Philippe Labro est écrivain, cinéaste et journaliste. Chaque vendredi, pour CNEWS, il commente ce qu'il a vu, vécu et observé pendant la semaine. Un bloc-notes subjectif et libre.

MERCREDI 15 SEPTEMBRE

Parlons un peu de la jeunesse. Essayons, si possible, de laisser derrière nous anniversaires, commémorations, cérémonies diverses. Nous avons revécu les heures fatales du 11 septembre 2001 – avec leurs multiples conséquences. Nous avons assisté à un long, riche et justifié hommage à Jean-Paul Belmondo. Oublions la curieuse moto de Johnny Hallyday inaugurée par une candidate à la présidence de la République. Attendons-nous, ce week-end, aux Journées du patrimoine et aux premiers résultats de la Ligue des champions de football. Et suivons, bien sûr, le procès du 13-Novembre ou celui, assez insignifiant, de Benalla.

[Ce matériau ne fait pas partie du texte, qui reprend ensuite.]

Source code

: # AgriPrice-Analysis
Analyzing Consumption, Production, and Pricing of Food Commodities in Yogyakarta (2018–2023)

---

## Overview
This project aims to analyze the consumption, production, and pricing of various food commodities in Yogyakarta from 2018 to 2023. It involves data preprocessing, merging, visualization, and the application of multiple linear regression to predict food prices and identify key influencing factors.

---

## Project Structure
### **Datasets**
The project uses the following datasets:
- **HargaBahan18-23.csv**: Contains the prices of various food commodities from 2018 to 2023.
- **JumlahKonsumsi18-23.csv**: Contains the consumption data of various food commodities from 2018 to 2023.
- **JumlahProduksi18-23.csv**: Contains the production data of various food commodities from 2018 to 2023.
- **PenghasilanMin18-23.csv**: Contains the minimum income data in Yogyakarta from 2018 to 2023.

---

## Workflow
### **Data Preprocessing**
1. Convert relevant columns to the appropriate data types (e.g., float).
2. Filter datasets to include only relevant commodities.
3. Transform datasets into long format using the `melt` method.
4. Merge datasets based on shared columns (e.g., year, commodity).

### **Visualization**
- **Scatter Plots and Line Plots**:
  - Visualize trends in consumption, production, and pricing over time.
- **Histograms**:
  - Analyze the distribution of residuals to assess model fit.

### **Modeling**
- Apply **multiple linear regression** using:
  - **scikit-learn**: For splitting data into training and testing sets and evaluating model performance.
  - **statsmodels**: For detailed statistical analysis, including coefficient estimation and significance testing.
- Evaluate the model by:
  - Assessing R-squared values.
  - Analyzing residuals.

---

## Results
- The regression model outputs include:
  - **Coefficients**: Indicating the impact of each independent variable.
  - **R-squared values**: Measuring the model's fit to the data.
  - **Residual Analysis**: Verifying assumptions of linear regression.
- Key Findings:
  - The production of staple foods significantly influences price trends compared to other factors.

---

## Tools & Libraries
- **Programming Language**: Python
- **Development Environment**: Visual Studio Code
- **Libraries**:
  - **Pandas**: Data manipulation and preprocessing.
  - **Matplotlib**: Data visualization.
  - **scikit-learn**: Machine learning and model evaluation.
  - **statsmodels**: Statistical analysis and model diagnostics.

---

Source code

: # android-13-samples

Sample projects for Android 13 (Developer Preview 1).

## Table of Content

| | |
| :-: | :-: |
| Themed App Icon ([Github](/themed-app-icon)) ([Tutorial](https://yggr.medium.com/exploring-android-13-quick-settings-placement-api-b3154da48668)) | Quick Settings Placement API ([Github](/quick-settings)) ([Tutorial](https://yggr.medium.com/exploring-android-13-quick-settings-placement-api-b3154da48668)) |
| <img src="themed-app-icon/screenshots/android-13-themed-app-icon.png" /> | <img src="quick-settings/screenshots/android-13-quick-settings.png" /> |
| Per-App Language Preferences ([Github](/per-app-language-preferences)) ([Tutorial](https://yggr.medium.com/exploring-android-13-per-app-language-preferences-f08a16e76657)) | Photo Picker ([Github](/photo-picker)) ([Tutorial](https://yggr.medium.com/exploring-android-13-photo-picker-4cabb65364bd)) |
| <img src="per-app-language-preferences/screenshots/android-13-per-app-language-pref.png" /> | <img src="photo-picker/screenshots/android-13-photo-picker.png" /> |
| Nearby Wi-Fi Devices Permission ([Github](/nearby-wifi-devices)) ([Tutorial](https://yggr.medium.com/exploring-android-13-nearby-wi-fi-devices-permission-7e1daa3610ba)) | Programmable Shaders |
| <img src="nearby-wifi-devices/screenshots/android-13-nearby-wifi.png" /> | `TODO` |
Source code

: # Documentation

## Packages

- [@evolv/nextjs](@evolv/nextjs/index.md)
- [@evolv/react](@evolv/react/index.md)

Face à une telle actualité, il naît l’envie de revenir sur le spectacle offert par deux jeunes filles, prénommées Emma et Leylah, la première âgée de 18 ans, la seconde de 19. Elles ont enchanté  – que dis-je, «enchanté» ? –, elles ont subjugué le public de l’US Open de tennis, à New York, lors de la finale dames. Emma Raducanu l’a emporté par 6-4, 6-3, un score qui aura l’air facile sur le papier, avec le temps, mais qui ne reflète pas l’éblouissante bagarre entre ces deux inconnues.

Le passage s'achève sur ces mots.